While I was busy with the randomness of life, awesomeness hit the world of mobile Linux.
Maemo5 PR 1.2 Released
For all you proud owners of Nokia N900s, go and upgrade to the recently released PR 1.2 update for Maemo5. This update really, really improved the performance of the phone. Better multimedia playback, faster browsing experience and many other improvements.
I went the way of reflashing the device, using Nokia’s Updater. Now it claimed that it would wipe out my personal data on the device. So I made a backup and let the Updater do its thing. I went the Windows route, because I didn’t feel like messing with the Linux flasher.
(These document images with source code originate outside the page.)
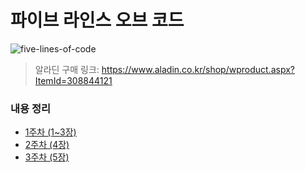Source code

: # 파이브 라인스 오브 코드

![five-lines-of-code](https://github.com/areumsheep/TodayILearned/assets/48716298/6d7e1b1e-7b0b-48fd-ae65-6bdd1a244c59)

> 알라딘 구매 링크: https://www.aladin.co.kr/shop/wproduct.aspx?ItemId=308844121

### 내용 정리

- [1주차 (1~3장)](./1%EC%A3%BC%EC%B0%A8.md)
- [2주차 (4장)](./2%EC%A3%BC%EC%B0%A8.md)
- [3주차 (5장)](./3주차.md)
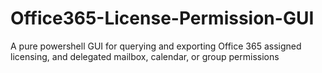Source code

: # Office365-License-Permission-GUI
A pure powershell GUI for querying and exporting Office 365 assigned licensing, and delegated mailbox, calendar, or group permissions
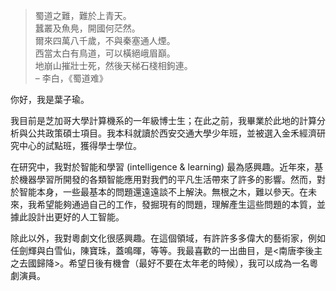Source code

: > 蜀道之難，難於上青天。   
> 蠶叢及魚鳧，開國何茫然。  
> 爾來四萬八千歲，不與秦塞通人煙。  
> 西當太白有鳥道，可以橫絕峨眉巔。  
> 地崩山摧壯士死，然後天梯石棧相鉤連。  
> – 李白，《蜀道难》

你好，我是葉子瑜。

我目前是芝加哥大學計算機系的一年級博士生；在此之前，我畢業於此地的計算分析與公共政策碩士項目。我本科就讀於西安交通大學少年班，並被選入金禾經濟研究中心的試點班，獲得學士學位。

在研究中，我對於智能和學習 (intelligence & learning) 最為感興趣。近年來，基於機器學習所開發的各類智能應用對我們的平凡生活帶來了許多的影響。然而，對於智能本身，一些最基本的問題還遠遠談不上解決。無根之木，難以參天。在未來，我希望能夠通過自己的工作，發掘現有的問題，理解產生這些問題的本質，並據此設計出更好的人工智能。

除此以外，我對粵劇文化很感興趣。在這個領域，有許許多多偉大的藝術家，例如任劍輝與白雪仙，陳寶珠，蓋鳴暉，等等。我最喜歡的一出曲目，是<南唐李後主之去國歸降>。希望日後有機會（最好不要在太年老的時候），我可以成為一名粵劇演員。
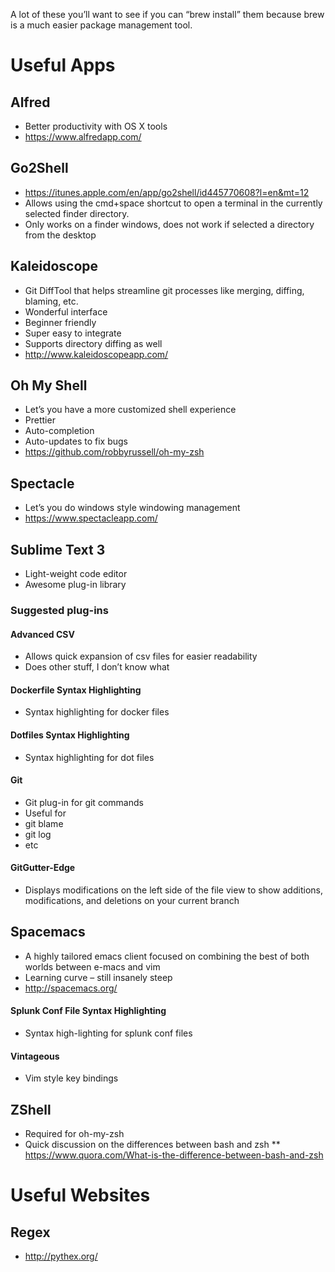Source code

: A lot of these you’ll want to see if you can “brew install” them because brew is a much easier package management tool.

# Useful Apps

## Alfred
* Better productivity with OS X tools
* https://www.alfredapp.com/

## Go2Shell
* https://itunes.apple.com/en/app/go2shell/id445770608?l=en&mt=12
* Allows using the cmd+space shortcut to open a terminal in the currently selected finder directory.
* Only works on a finder windows, does not work if selected a directory from the desktop

## Kaleidoscope
* Git DiffTool that helps streamline git processes like merging, diffing, blaming, etc.
* Wonderful interface
* Beginner friendly
* Super easy to integrate
* Supports directory diffing as well
* http://www.kaleidoscopeapp.com/

## Oh My Shell
* Let’s you have a more customized shell experience
* Prettier
* Auto-completion
* Auto-updates to fix bugs
* https://github.com/robbyrussell/oh-my-zsh

## Spectacle
* Let’s you do windows style windowing management
* https://www.spectacleapp.com/

## Sublime Text 3
* Light-weight code editor
* Awesome plug-in library

### Suggested plug-ins
#### Advanced CSV
* Allows quick expansion of csv files for easier readability
* Does other stuff, I don’t know what

#### Dockerfile Syntax Highlighting
* Syntax highlighting for docker files

#### Dotfiles Syntax Highlighting
* Syntax highlighting for dot files

#### Git
* Git plug-in for git commands
* Useful for
* git blame
* git log
* etc

#### GitGutter-Edge
* Displays modifications on the left side of the file view to show additions, modifications, and deletions on your current branch

## Spacemacs
* A highly tailored emacs client focused on combining the best of both worlds between e-macs and vim
* Learning curve – still insanely steep
* http://spacemacs.org/

#### Splunk Conf File Syntax Highlighting
* Syntax high-lighting for splunk conf files

#### Vintageous
* Vim style key bindings

## ZShell
* Required for oh-my-zsh
* Quick discussion on the differences between bash and zsh
** https://www.quora.com/What-is-the-difference-between-bash-and-zsh

# Useful Websites

## Regex
* http://pythex.org/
Both work the same, I just went with the easiest route. To my surprise and delight, all my data carried over. I needed to reboot the N900 before everything showed up. But it was all there with the exception of my applications. That required me to go and re-download and reinstall all my apps. Not a big deal, but a slight hassle nonetheless.
What about MeeGo?
One thing that didn’t happen was an update to MeeGo for the N900s. On one hand I understand why Nokia didn’t want to push-out a risky upgrade to existing N900s. On the other, never getting official support for MeeGo on the N900 is a shame. Developers will get to play with MeeGo images for the N900. But don’t expect Ovi or anything non-community based finding its way on the MeeGo for Handhelds, in terms of anything for the N900.
MeeGo 1.0 for Netbooks
Even if MeeGo never arrives officially on the N900, it is ready to hit the netbook. The MeeGo project recently released MeeGo 1.0 for Netbooks. Being the ever curious geek, I decided to download and install the MeeGo 1.0 image on a USB stick. Since the netbook at home is currently on the other side of the pond, I decided to try it out on my non-portable super-netbook (a.k.a. desktop workstation). Unfortunately I got as far setting up and booting off the USB stick. Then I got a funky framebuffer not found message, and the poor thing tried to start up a display. I guess no playing around with MeeGo, if it isn’t a supported netbook just yet.
However Nixternal (of KDE/Kubuntu fame) had a better go and blogged about his good impressions of MeeGo. So far people are impressed. The MeeGo platform will impact the netbook and tablet market, at least with the products showcased at Computex. Also it looks like DeviceVM will make their next SplashTop product on top of MeeGo.